Hasil Pemilihan Umum 2004, Dae Ferry kembali
menjadi anggota DPRD Kota Bima dan terpilih sebagai ketua DPRD Kota Bima, masa
bakti 2004 – 2009. Dalam memimpin DPRD
Kota Bima periode kedua ini, ia telah berhasil membangun kemitraan yang
sinergis dengan Walikota Drs. H. M. Nur A. Latif dalam membangun dan membawa
perubahan untuk daerah dan masyarakat Kota Bima , meskipun Drs. H. M. Nur A.

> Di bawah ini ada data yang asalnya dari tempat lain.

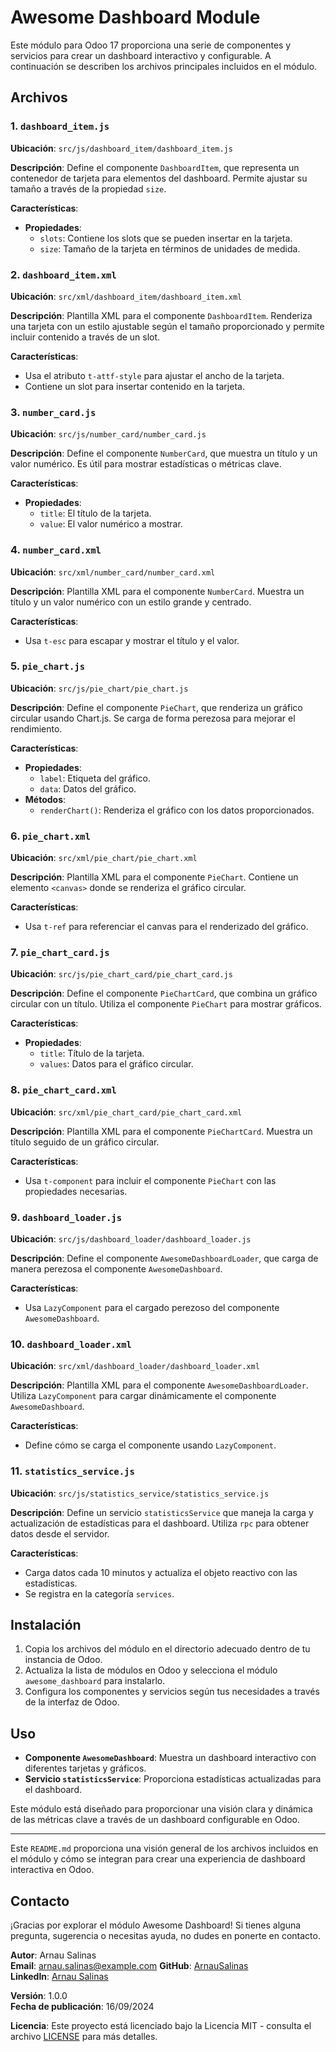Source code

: # Awesome Dashboard Module

Este módulo para Odoo 17 proporciona una serie de componentes y servicios para crear un dashboard interactivo y configurable. A continuación se describen los archivos principales incluidos en el módulo.

## Archivos

### 1. **`dashboard_item.js`**

**Ubicación**: `src/js/dashboard_item/dashboard_item.js`

**Descripción**:
Define el componente `DashboardItem`, que representa un contenedor de tarjeta para elementos del dashboard. Permite ajustar su tamaño a través de la propiedad `size`.

**Características**:
- **Propiedades**:
  - `slots`: Contiene los slots que se pueden insertar en la tarjeta.
  - `size`: Tamaño de la tarjeta en términos de unidades de medida.

### 2. **`dashboard_item.xml`**

**Ubicación**: `src/xml/dashboard_item/dashboard_item.xml`

**Descripción**:
Plantilla XML para el componente `DashboardItem`. Renderiza una tarjeta con un estilo ajustable según el tamaño proporcionado y permite incluir contenido a través de un slot.

**Características**:
- Usa el atributo `t-attf-style` para ajustar el ancho de la tarjeta.
- Contiene un slot para insertar contenido en la tarjeta.

### 3. **`number_card.js`**

**Ubicación**: `src/js/number_card/number_card.js`

**Descripción**:
Define el componente `NumberCard`, que muestra un título y un valor numérico. Es útil para mostrar estadísticas o métricas clave.

**Características**:
- **Propiedades**:
  - `title`: El título de la tarjeta.
  - `value`: El valor numérico a mostrar.

### 4. **`number_card.xml`**

**Ubicación**: `src/xml/number_card/number_card.xml`

**Descripción**:
Plantilla XML para el componente `NumberCard`. Muestra un título y un valor numérico con un estilo grande y centrado.

**Características**:
- Usa `t-esc` para escapar y mostrar el título y el valor.

### 5. **`pie_chart.js`**

**Ubicación**: `src/js/pie_chart/pie_chart.js`

**Descripción**:
Define el componente `PieChart`, que renderiza un gráfico circular usando Chart.js. Se carga de forma perezosa para mejorar el rendimiento.

**Características**:
- **Propiedades**:
  - `label`: Etiqueta del gráfico.
  - `data`: Datos del gráfico.
- **Métodos**:
  - `renderChart()`: Renderiza el gráfico con los datos proporcionados.

### 6. **`pie_chart.xml`**

**Ubicación**: `src/xml/pie_chart/pie_chart.xml`

**Descripción**:
Plantilla XML para el componente `PieChart`. Contiene un elemento `<canvas>` donde se renderiza el gráfico circular.

**Características**:
- Usa `t-ref` para referenciar el canvas para el renderizado del gráfico.

### 7. **`pie_chart_card.js`**

**Ubicación**: `src/js/pie_chart_card/pie_chart_card.js`

**Descripción**:
Define el componente `PieChartCard`, que combina un gráfico circular con un título. Utiliza el componente `PieChart` para mostrar gráficos.

**Características**:
- **Propiedades**:
  - `title`: Título de la tarjeta.
  - `values`: Datos para el gráfico circular.

### 8. **`pie_chart_card.xml`**

**Ubicación**: `src/xml/pie_chart_card/pie_chart_card.xml`

**Descripción**:
Plantilla XML para el componente `PieChartCard`. Muestra un título seguido de un gráfico circular.

**Características**:
- Usa `t-component` para incluir el componente `PieChart` con las propiedades necesarias.

### 9. **`dashboard_loader.js`**

**Ubicación**: `src/js/dashboard_loader/dashboard_loader.js`

**Descripción**:
Define el componente `AwesomeDashboardLoader`, que carga de manera perezosa el componente `AwesomeDashboard`.

**Características**:
- Usa `LazyComponent` para el cargado perezoso del componente `AwesomeDashboard`.

### 10. **`dashboard_loader.xml`**

**Ubicación**: `src/xml/dashboard_loader/dashboard_loader.xml`

**Descripción**:
Plantilla XML para el componente `AwesomeDashboardLoader`. Utiliza `LazyComponent` para cargar dinámicamente el componente `AwesomeDashboard`.

**Características**:
- Define cómo se carga el componente usando `LazyComponent`.

### 11. **`statistics_service.js`**

**Ubicación**: `src/js/statistics_service/statistics_service.js`

**Descripción**:
Define un servicio `statisticsService` que maneja la carga y actualización de estadísticas para el dashboard. Utiliza `rpc` para obtener datos desde el servidor.

**Características**:
- Carga datos cada 10 minutos y actualiza el objeto reactivo con las estadísticas.
- Se registra en la categoría `services`.

## Instalación

1. Copia los archivos del módulo en el directorio adecuado dentro de tu instancia de Odoo.
2. Actualiza la lista de módulos en Odoo y selecciona el módulo `awesome_dashboard` para instalarlo.
3. Configura los componentes y servicios según tus necesidades a través de la interfaz de Odoo.

## Uso

- **Componente `AwesomeDashboard`**: Muestra un dashboard interactivo con diferentes tarjetas y gráficos.
- **Servicio `statisticsService`**: Proporciona estadísticas actualizadas para el dashboard.

Este módulo está diseñado para proporcionar una visión clara y dinámica de las métricas clave a través de un dashboard configurable en Odoo.

---

Este `README.md` proporciona una visión general de los archivos incluidos en el módulo y cómo se integran para crear una experiencia de dashboard interactiva en Odoo.

## Contacto

¡Gracias por explorar el módulo Awesome Dashboard! Si tienes alguna pregunta, sugerencia o necesitas ayuda, no dudes en ponerte en contacto.

**Autor**: Arnau Salinas  
**Email**: [arnau.salinas@example.com](mailto:arnau@planesnet.com)
**GitHub**: [ArnauSalinas](https://github.com/arnausalinas)  
**LinkedIn**: [Arnau Salinas](https://www.linkedin.com/in/arnau-salinas-2426bsb)

**Versión**: 1.0.0  
**Fecha de publicación**: 16/09/2024

**Licencia**: Este proyecto está licenciado bajo la Licencia MIT - consulta el archivo [LICENSE](LICENSE) para más detalles.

Latif adalah rivalnya pada saat pemilihan Walikota. Di tengah kesibukanya sebagai Ketua DPRD Kota Bima,
nampaknya masih terbesit keinginan untuk mewujudkan kembali harapan orang tua,
untuk menyelesaikan studi yang telah lama Dae Ferry tinggalkan. Dae Ferry pun
memilih untuk melanjutkan kembali (transfer) di Universitas AL Azhar Mataram,
tahun 2001, pada Fakultas Tehnik.
Menjadi Bupati Bima
Saat blusukan ke sekolah-sekolah |
Pemilukada Kabupaten Bima pada tahun 2005
telah menarik perhatian Ferry untuk ikut sebagai salah satu kandidat. Bersama
Drs.H. Usman AK. ,Dae Ferry turun ke
desa-desa dan berbaur bersama rakyat. Pada tanggal 27
Juni 2005, sebagian besar rakyat Kabupaten Bima menjatuhkan pilihannya
pada Ferry – Usman dengan perolehan
suara sebanyak 100,438 pemilih atau 44,58%, jauh meninggalkan pasangan –
pasangan lainya . Dimana H. Zainul Arifin – dr. H. Ibrahim menjadi runner – up dengan perolehan suara
sebanyak 54,386 pemilih atau 24.14% disusul H. Muchtar – dr. H. Irfan diurutan
ketiga dengan perolehan suara sebanyak 26.545 atau 11,78%, sementara H. Khaer –
H. Masykur bertengger di urutan keempat dengan perolehan suara sebanyak 24.025
atau 10,66 % dan H. Najamuddin – H.Syafruddin diurutan kelima dengan perolehan
suara sebanyak 14.601 atau 6,48%. Sedangkan H. Thamrin – Evi Navisah menjadi
diurutan keenam dengan perolehan suara sebanyak 5,309 atau 2,36%.
Kemenangan
Sosok Ferry pada pemilukada langsung pertama di Bima ini adalah kemenangan
sejarah dan budaya. Aura dan Kharismatik Putera Kahir, Sultan Muhammad
Salahuddin dan sultan-sultan terdahulu sangat kental dalam sosok Ferry. Lima
tahun kepemimpinannya dengan Drs.H.Usman AK telah banyak menorehkan prestasi di
berbagai bidang. Sosok Ferry-Usman adalah sosok yang sering menyambangi warganya,
bahkan tidur di desa-desa memotivasi masyarakat membangun daerah. Jika publik
terkagum atas blusukan JOKOWI dari Solo menuju Jakarta, sebenarnya hal serupa
sudah dilaksanakan oleh Ferry Zulkarnain di masa pemerintahannya.
Pilkada
2010, Ferry kembali tampil menjadi calon Bupati Bima dengan menggandeng
Drs.H.Syafrudin H.M.Nur, M.Pd atau yang dikenal dengan pasangan Fersy Rakyat.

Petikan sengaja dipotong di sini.